Three months ago, AMD Inc. (AMD - Get Report) fell sharply after providing second-quarter and full-year guidance that at the time felt conservative. A couple weeks after that, shares took another tumble in the wake of AMD's analyst day, partly due to disappointment over a cautious 2020 EPS forecast.

The CPU/GPU maker's strong Q2 results and Q3 guidance, along with its full-year guidance hike, certainly point to rosier business conditions than what AMD's prior forecasts suggested. And depending on how upcoming product launches go, things could look better still by year's end.

After the bell on Tuesday, AMD reported Q2 revenue of $1.22 billion (up 19% annually) and adjusted EPS of $0.02, beating consensus analyst estimates of $1.16 billion and $0.00. It also guided for Q3 revenue to be up 23% sequentially, plus or minus 3%. At the midpoint, this implies revenue of $1.5 billion, up 15% annually and above a $1.39 billion consensus.

In addition, AMD says it now expects full-year revenue to be up by a mid-to-high teens percentage, better than a prior (conservative) outlook for low-double digit growth.

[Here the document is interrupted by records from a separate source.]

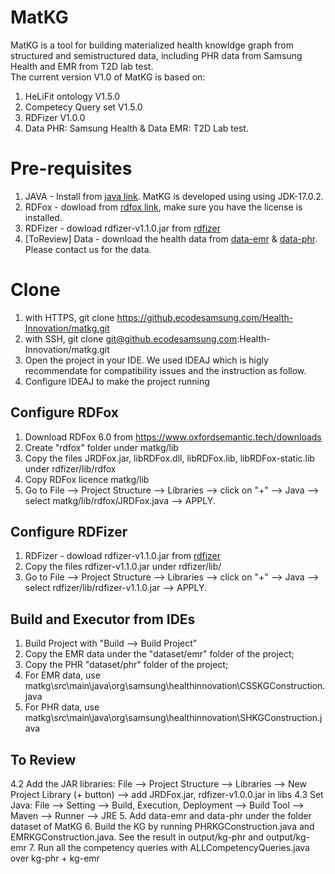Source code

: # MatKG

MatKG is a tool for building materialized health knowldge graph from structured and semistructured data, including PHR data from Samsung Health and EMR from T2D lab test.  
The current version V1.0 of MatKG is based on: 
1. HeLiFit ontology V1.5.0
2. Competecy Query set V1.5.0
3. RDFizer V1.0.0
4. Data PHR: Samsung Health & Data EMR: T2D Lab test.   


# Pre-requisites
1. JAVA - Install from [java link](https://www.java.com/en/download/). MatKG is developed using using JDK-17.0.2.
2. RDFox - dowload from [rdfox link](https://www.oxfordsemantic.tech/downloads), make sure you have the license is installed.
3. RDFizer - dowload rdfizer-v1.1.0.jar from [rdfizer](https://github.ecodesamsung.com/Health-Innovation/rdfizer/releases/tag/v1.1.0)
4. [ToReview] Data - download the health data from [data-emr]() & [data-phr](). Please contact us for the data.    

# Clone
1. with HTTPS, git clone https://github.ecodesamsung.com/Health-Innovation/matkg.git
2. with SSH, git clone git@github.ecodesamsung.com:Health-Innovation/matkg.git
3. Open the project in your IDE. We used IDEAJ which is higly recommendate for compatibility issues and the instruction as follow.
4. Configure IDEAJ to make the project running 

## Configure RDFox
1. Download RDFox 6.0 from https://www.oxfordsemantic.tech/downloads
2. Create "rdfox" folder under matkg/lib
3. Copy the files JRDFox.jar, libRDFox.dll, libRDFox.lib, libRDFox-static.lib under rdfizer/lib/rdfox
4. Copy RDFox licence matkg/lib
5. Go to File --> Project Structure --> Libraries --> click on "+" --> Java --> select matkg/lib/rdfox/JRDFox.java --> APPLY.

## Configure RDFizer
1. RDFizer - dowload rdfizer-v1.1.0.jar from [rdfizer](https://github.ecodesamsung.com/Health-Innovation/rdfizer/releases/tag/v1.1.0)
2. Copy the files rdfizer-v1.1.0.jar under rdfizer/lib/
3. Go to File --> Project Structure --> Libraries --> click on "+" --> Java --> select rdfizer/lib/rdfizer-v1.1.0.jar --> APPLY.

## Build and Executor from IDEs
1. Build Project with "Build --> Build Project"
2. Copy the EMR data under the  "dataset/emr" folder of the project; 
3. Copy the PHR "dataset/phr" folder of the project;
4. For EMR data, use matkg\src\main\java\org\samsung\healthinnovation\CSSKGConstruction.java
5. For PHR data, use matkg\src\main\java\org\samsung\healthinnovation\SHKGConstruction.java 


## To Review
4.2 Add the JAR libraries: File --> Project Structure --> Libraries --> New Project Library (+ button) --> add JRDFox.jar, rdfizer-v1.0.0.jar in libs
4.3 Set Java: File --> Setting --> Build, Execution, Deployment --> Build Tool --> Maven --> Runner --> JRE
5. Add data-emr and data-phr under the folder dataset of MatKG
6. Build the KG by running PHRKGConstruction.java and EMRKGConstruction.java. See the result in output/kg-phr and output/kg-emr 
7. Run all the competency queries with ALLCompetencyQueries.java over kg-phr + kg-emr
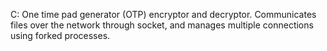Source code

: C: One time pad generator (OTP) encryptor and decryptor. Communicates files over the network through socket, and manages multiple connections using forked processes. 

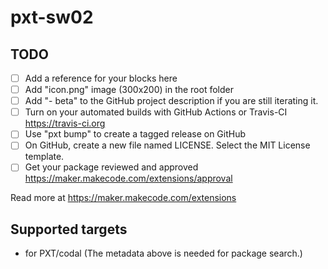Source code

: # pxt-sw02



## TODO

- [ ] Add a reference for your blocks here
- [ ] Add "icon.png" image (300x200) in the root folder
- [ ] Add "- beta" to the GitHub project description if you are still iterating it.
- [ ] Turn on your automated builds with GitHub Actions or Travis-CI https://travis-ci.org
- [ ] Use "pxt bump" to create a tagged release on GitHub
- [ ] On GitHub, create a new file named LICENSE. Select the MIT License template.
- [ ] Get your package reviewed and approved https://maker.makecode.com/extensions/approval

Read more at https://maker.makecode.com/extensions

## Supported targets

* for PXT/codal
(The metadata above is needed for package search.)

This is in spite of the fact that AMD forecasts its large semi-custom business, which mostly involves PlayStation 4 and Xbox One processor sales, will be down relative to 2016 due to a mature console cycle. For now, the company is still forecasting a full-year gross margin of 34%, up from 2016's 31%.

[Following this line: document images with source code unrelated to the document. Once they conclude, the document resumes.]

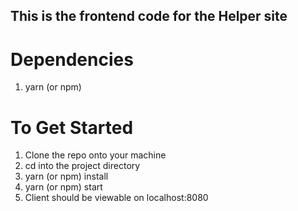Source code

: ## This is the frontend code for the <Teach LA> Helper site

# Dependencies
1. yarn (or npm)

# To Get Started
1. Clone the repo onto your machine
2. cd into the project directory
3. yarn (or npm) install
4. yarn (or npm) start
5. Client should be viewable on localhost:8080
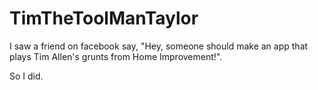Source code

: # TimTheToolManTaylor

I saw a friend on facebook say, "Hey, someone should make an app that plays Tim Allen's grunts from Home Improvement!".

So I did.

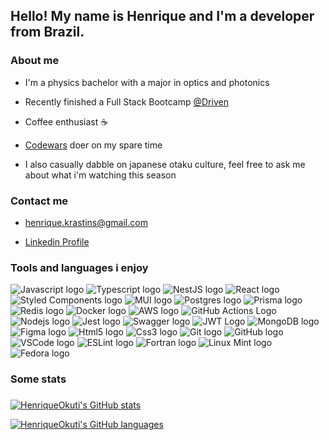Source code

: <h2 align="left">Hello! My name is Henrique and I'm a developer from Brazil.</h2>

###

<h3 align="left">About me</h3>

- <p align="left">I'm a physics bachelor with a major in optics and photonics</p>
- <p align="left">Recently finished a Full Stack Bootcamp <a href="https://www.driven.com.br/">@Driven</a></p>
- <p align="left">Coffee enthusiast &#9749</p>
- <p align="left"><a href="https://www.codewars.com/users/HenriqueOkuti">Codewars</a> doer on my spare time</p>
- <p align="left">I also casually dabble on japanese otaku culture, feel free to ask me about what i'm watching this season</p>

###

<h3 align="left">Contact me</h2>

- <p align="left"><a href="mailto:henrique.krastins@gmail.com">henrique.krastins@gmail.com</a></p>
- <p align="left"><a href="https://www.linkedin.com/in/henrique-okuti/">Linkedin Profile</a></p>

###

<h3 align="left">Tools and languages i enjoy</h3>

<div align="left">
  <img src="https://img.shields.io/badge/javascript-%23323330.svg?style=for-the-badge&logo=javascript&logoColor=%23F7DF1E" alt="Javascript logo"  />
  <img src="https://img.shields.io/badge/typescript-%23007ACC.svg?style=for-the-badge&logo=typescript&logoColor=white" alt="Typescript logo" />
  <img src="https://img.shields.io/badge/nestjs-E0234E?style=for-the-badge&logo=nestjs&logoColor=white" alt="NestJS logo" />
  <img src="https://img.shields.io/badge/react-%2320232a.svg?style=for-the-badge&logo=react&logoColor=%2361DAFB" alt="React logo"/>
  <img src="https://img.shields.io/badge/styled--components-DB7093?style=for-the-badge&logo=styled-components&logoColor=white" alt="Styled Components logo" />
  <img src="https://img.shields.io/badge/MUI-%230081CB.svg?style=for-the-badge&logo=mui&logoColor=white" alt="MUI logo"/>
  <img src="https://img.shields.io/badge/postgres-%23316192.svg?style=for-the-badge&logo=postgresql&logoColor=white" alt="Postgres logo" />  
  <img src="https://img.shields.io/badge/Prisma-3982CE?style=for-the-badge&logo=Prisma&logoColor=white" alt="Prisma logo"  />  
  <img src="https://img.shields.io/badge/redis-%23DD0031.svg?style=for-the-badge&logo=redis&logoColor=white" alt="Redis logo"  />    
  <img src="https://img.shields.io/badge/docker-%230db7ed.svg?style=for-the-badge&logo=docker&logoColor=white" alt="Docker logo"  />      
  <img src="https://img.shields.io/badge/AWS-%23FF9900.svg?style=for-the-badge&logo=amazon-aws&logoColor=white" alt="AWS logo" />
  <img src="https://img.shields.io/badge/github%20actions-%232671E5.svg?style=for-the-badge&logo=githubactions&logoColor=white" alt="GitHub Actions Logo"/>
  <img src="https://img.shields.io/badge/node.js-6DA55F?style=for-the-badge&logo=node.js&logoColor=white" alt="Nodejs logo"  />
  <img src="https://img.shields.io/badge/-jest-%23C21325?style=for-the-badge&logo=jest&logoColor=white" alt="Jest logo"/>
  <img src="https://img.shields.io/badge/Swagger-85EA2D?style=for-the-badge&logo=Swagger&logoColor=white" alt="Swagger logo"/>
  <img src="https://img.shields.io/badge/JWT-black?style=for-the-badge&logo=JSON%20web%20tokens" alt="JWT Logo"/>
  <img src="https://img.shields.io/badge/MongoDB-%234ea94b.svg?style=for-the-badge&logo=mongodb&logoColor=white" alt="MongoDB logo" />
  <img src="https://img.shields.io/badge/figma-%23F24E1E.svg?style=for-the-badge&logo=figma&logoColor=white" alt="Figma logo"/>
  <img src="https://img.shields.io/badge/html5-%23E34F26.svg?style=for-the-badge&logo=html5&logoColor=white" alt="Html5 logo"  />
  <img src="https://img.shields.io/badge/css3-%231572B6.svg?style=for-the-badge&logo=css3&logoColor=white" alt="Css3 logo"  />
  <img src="https://img.shields.io/badge/git-%23F05033.svg?style=for-the-badge&logo=git&logoColor=white" alt="Git logo"/>
  <img src="https://img.shields.io/badge/github-%23121011.svg?style=for-the-badge&logo=github&logoColor=white" alt="GitHub logo"/>
  <img src="https://img.shields.io/badge/Visual%20Studio%20Code-0078d7.svg?style=for-the-badge&logo=visual-studio-code&logoColor=white" alt="VSCode logo"/>
  <img src="https://img.shields.io/badge/ESLint-4B3263?style=for-the-badge&logo=eslint&logoColor=white" alt="ESLint logo"/>
  <img src="https://img.shields.io/badge/Fortran-%23734F96.svg?style=for-the-badge&logo=fortran&logoColor=white" alt="Fortran logo"/>
  <img src="https://img.shields.io/badge/Linux%20Mint-87CF3E?style=for-the-badge&logo=Linux%20Mint&logoColor=white" alt="Linux Mint logo"/>
  <img src="https://img.shields.io/badge/Fedora-294172?style=for-the-badge&logo=fedora&logoColor=white" alt="Fedora logo"/>
  
</div>

###

<h3 align="left">Some stats</h2>

###

[![HenriqueOkuti's GitHub stats](https://github-readme-stats-gold-kappa-64.vercel.app/api?username=HenriqueOkuti&theme=tokyonight&hide_title=false&ring_color=E6D4E8&bg_color=281936&layout=compact)](https://github.com/HenriqueOkuti/github-readme-stats)

[![HenriqueOkuti's GitHub languages](https://github-readme-stats-gold-kappa-64.vercel.app/api/top-langs/?username=HenriqueOkuti&theme=tokyonight&hide_title=false&ring_color=E6D4E8&bg_color=281936&layout=compact)](https://github.com/HenriqueOkuti/github-readme-stats)

###
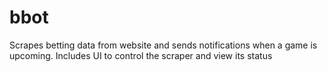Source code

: # bbot

Scrapes betting data from website and sends notifications when a game is upcoming. Includes UI to control the scraper and view its status
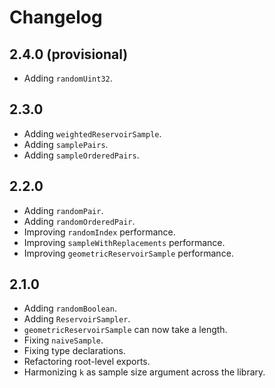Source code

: # Changelog

## 2.4.0 (provisional)

- Adding `randomUint32`.

## 2.3.0

- Adding `weightedReservoirSample`.
- Adding `samplePairs`.
- Adding `sampleOrderedPairs`.

## 2.2.0

- Adding `randomPair`.
- Adding `randomOrderedPair`.
- Improving `randomIndex` performance.
- Improving `sampleWithReplacements` performance.
- Improving `geometricReservoirSample` performance.

## 2.1.0

- Adding `randomBoolean`.
- Adding `ReservoirSampler`.
- `geometricReservoirSample` can now take a length.
- Fixing `naiveSample`.
- Fixing type declarations.
- Refactoring root-level exports.
- Harmonizing `k` as sample size argument across the library.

Shares rose 10.8% in after-hours trading to $15.64, slightly taking out a 52-week high of $15.55 (set in late February) along the way. Shares continued to gain on Wednesday. GPU archrival Nvidia Corp. (NVDA - Get Report)  OEMs, budget-conscious gamers and (notably) cryptocurrency miners clearly have much to do with the company's recent top-line performance. Though Nvidia's Pascal-architecture GPUs still dominate the high-end gaming segment, AMD's GPU sales are said to have risen by a "strong double-digit percentage" annually, with both units and average selling prices (ASPs) rising.

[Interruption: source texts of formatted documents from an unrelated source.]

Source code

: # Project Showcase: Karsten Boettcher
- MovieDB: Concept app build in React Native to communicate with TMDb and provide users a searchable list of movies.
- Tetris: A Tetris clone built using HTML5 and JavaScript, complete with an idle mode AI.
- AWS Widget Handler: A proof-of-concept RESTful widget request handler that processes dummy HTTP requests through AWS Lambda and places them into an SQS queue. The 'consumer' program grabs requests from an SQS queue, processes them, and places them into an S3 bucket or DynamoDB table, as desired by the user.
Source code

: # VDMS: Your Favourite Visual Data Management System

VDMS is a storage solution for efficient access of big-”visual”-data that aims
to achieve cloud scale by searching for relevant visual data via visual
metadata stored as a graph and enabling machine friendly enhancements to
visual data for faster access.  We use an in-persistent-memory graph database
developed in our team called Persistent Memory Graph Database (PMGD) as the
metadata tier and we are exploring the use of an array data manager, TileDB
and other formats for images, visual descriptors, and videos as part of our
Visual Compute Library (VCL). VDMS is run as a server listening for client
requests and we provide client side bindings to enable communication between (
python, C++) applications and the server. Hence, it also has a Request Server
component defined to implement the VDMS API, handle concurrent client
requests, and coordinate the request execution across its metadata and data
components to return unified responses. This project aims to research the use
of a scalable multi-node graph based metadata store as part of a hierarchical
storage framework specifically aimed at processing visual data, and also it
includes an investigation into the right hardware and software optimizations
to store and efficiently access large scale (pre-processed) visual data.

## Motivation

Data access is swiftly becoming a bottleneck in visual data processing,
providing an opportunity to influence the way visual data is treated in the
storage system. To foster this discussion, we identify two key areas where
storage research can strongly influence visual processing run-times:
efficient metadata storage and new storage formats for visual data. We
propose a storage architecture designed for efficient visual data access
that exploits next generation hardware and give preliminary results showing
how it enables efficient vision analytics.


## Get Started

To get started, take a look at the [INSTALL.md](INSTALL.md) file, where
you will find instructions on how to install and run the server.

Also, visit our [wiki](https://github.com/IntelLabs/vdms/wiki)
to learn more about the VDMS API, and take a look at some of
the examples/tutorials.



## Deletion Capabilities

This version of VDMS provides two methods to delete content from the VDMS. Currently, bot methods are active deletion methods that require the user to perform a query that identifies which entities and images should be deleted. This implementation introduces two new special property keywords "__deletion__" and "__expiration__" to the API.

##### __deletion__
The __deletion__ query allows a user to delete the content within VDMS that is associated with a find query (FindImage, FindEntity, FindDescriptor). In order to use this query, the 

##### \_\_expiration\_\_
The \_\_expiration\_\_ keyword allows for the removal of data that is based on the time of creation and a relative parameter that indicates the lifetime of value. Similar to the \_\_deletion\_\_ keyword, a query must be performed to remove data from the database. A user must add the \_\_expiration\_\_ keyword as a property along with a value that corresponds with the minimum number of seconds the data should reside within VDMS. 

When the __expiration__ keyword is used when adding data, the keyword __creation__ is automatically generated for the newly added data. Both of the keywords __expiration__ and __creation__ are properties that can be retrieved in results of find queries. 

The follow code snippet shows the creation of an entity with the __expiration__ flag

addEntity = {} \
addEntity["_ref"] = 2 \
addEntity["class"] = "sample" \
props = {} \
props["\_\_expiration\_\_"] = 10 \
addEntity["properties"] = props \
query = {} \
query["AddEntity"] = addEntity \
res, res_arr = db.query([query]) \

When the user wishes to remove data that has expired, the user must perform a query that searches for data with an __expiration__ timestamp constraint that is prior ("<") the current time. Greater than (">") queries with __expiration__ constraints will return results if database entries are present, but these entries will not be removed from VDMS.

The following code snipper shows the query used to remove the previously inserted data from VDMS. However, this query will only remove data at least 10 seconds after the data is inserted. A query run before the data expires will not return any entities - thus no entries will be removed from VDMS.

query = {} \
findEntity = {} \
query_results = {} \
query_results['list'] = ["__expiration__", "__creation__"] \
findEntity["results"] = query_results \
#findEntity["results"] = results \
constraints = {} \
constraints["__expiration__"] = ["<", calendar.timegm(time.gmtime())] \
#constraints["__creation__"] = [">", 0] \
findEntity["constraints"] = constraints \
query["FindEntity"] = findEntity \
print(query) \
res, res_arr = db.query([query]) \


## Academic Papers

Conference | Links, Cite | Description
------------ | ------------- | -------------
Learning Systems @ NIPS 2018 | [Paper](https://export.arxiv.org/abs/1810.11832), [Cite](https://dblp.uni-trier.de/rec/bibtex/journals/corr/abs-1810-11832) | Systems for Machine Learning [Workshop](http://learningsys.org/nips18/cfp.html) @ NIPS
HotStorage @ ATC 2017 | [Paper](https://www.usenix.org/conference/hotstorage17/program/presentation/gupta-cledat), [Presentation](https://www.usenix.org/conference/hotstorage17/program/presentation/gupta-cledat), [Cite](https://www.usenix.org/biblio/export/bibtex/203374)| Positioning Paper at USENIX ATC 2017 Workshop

Apple Inc.'s (AAPL - Get Report)  June launch of new iMac and MacBook Pro models sporting Polaris GPUs is certainly helping. So is torrid demand from Ethereum miners: While the most powerful Polaris desktop solution, the Radeon RX 580, featured a $229 suggested retail price when it launched in April, RX 580 cards typically sell for much more than that right now amid tight supplies.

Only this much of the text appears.